Failure to comply with applicable laws and regulations can result in substantial penalties. The regulatory burden on the industry increases the cost of doing business and affects profitability. Although we believe we are in substantial compliance with all applicable laws and regulations, such laws and regulations are frequently amended or reinterpreted. Therefore, we are unable to predict the future costs or impact of compliance. Additional proposals and proceedings that affect the oil and natural gas industry are regularly considered by Congress, the states, Federal Energy Regulatory Commission (“FERC”) and the courts. We cannot predict when or whether any such proposals may become effective.
We believe we are in substantial compliance with currently applicable laws and regulations and that continued substantial compliance with existing requirements will not have a material adverse effect on our financial position, cash flows or results of operations. However, current regulatory requirements may change, currently unforeseen environmental incidents may occur or past non-compliance with environmental laws or regulations may be discovered.

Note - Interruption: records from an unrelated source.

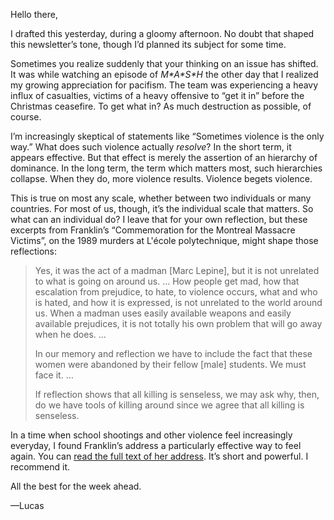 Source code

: Hello there,

I drafted this yesterday, during a gloomy afternoon. No doubt that shaped this newsletter’s tone, though I’d planned its subject for some time.

Sometimes you realize suddenly that your thinking on an issue has shifted. It was while watching an episode of _M\*A\*S\*H_ the other day that I realized my growing appreciation for pacifism. The team was experiencing a heavy influx of casualties, victims of a heavy offensive to “get it in” before the Christmas ceasefire. To get what in? As much destruction as possible, of course.

I’m increasingly skeptical of statements like “Sometimes violence is the only way.” What does such violence actually *resolve*? In the short term, it appears effective. But that effect is merely the assertion of an hierarchy of dominance. In the long term, the term which matters most, such hierarchies collapse. When they do, more violence results. Violence begets violence.

This is true on most any scale, whether between two individuals or many countries. For most of us, though, it’s the individual scale that matters. So what can an individual do? I leave that for your own reflection, but these excerpts from Franklin’s “Commemoration for the Montreal Massacre Victims”, on the 1989 murders at L'école polytechnique, might shape those reflections:

> Yes, it was the act of a madman [Marc Lepine], but it is not unrelated to what is going on around us. … How people get mad, how that escalation from prejudice, to hate, to violence occurs, what and who is hated, and how it is expressed, is not unrelated to the world around us. When a madman uses easily available weapons and easily available prejudices, it is not totally his own problem that will go away when he does. …
> 
> In our memory and reflection we have to include the fact that these women were abandoned by their fellow [male] students. We must face it. …
>
> If reflection shows that all killing is senseless, we may ask why, then, do we have tools of killing around since we agree that all killing is senseless.

In a time when school shootings and other violence feel increasingly everyday, I found Franklin’s address a particularly effective way to feel again. You can [read the full text of her address](http://parl.canadiana.ca/view/oop.debates_SOC3402_02/256?r=0&s=1). It’s short and powerful. I recommend it.

All the best for the week ahead.

—Lucas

Regulation of Production of Oil and Natural Gas
The production of oil and natural gas is subject to regulation under a wide range of local, state and federal statutes, rules, orders and regulations. Federal, state and local statutes and regulations require permits for drilling operations, drilling bonds and reports concerning operations. We own interests in properties located in Texas, which regulates drilling and operating activities by, among other things, requiring permits for the drilling of wells, maintaining bonding requirements in order to drill or operate wells, and regulating the location of wells, the method of drilling and casing wells, the surface use and restoration of properties upon which wells are drilled and the plugging and abandonment of wells. The laws of Texas also govern a number of conservation matters, including provisions for the unitization or pooling of oil and natural gas properties, the establishment of maximum allowable rates of production from oil and natural gas wells, the regulation of well spacing or density, and plugging and abandonment of wells. The effect of these regulations is to limit the amount of oil and natural gas that we will be able to produce and to limit the number of wells or the locations at which we can drill, although we can apply for exceptions to such regulations or to have reductions in well spacing or density. Moreover, Texas imposes a production or severance tax with respect to the production and sale of oil, natural gas and NGLs within its jurisdiction.
The failure to comply with these rules and regulations can result in substantial penalties. Our competitors in the oil and natural gas industry are generally subject to the same regulatory requirements and restrictions that affect our operations.
Regulation of Sales and Transportation of Oil
Sales of oil, condensate and NGLs are not currently regulated and are made at negotiated prices. Nevertheless, Congress could reenact price controls in the future.
Our future sales of oil are affected by the availability, terms and cost of transportation. The transportation of oil in common carrier pipelines is also subject to rate and access regulation. FERC regulates interstate oil pipeline
69
transportation rates under the Interstate Commerce Act. In general, interstate oil pipeline rates must be cost-based, although settlement rates agreed to by all shippers are permitted and market-based rates may be permitted in certain circumstances.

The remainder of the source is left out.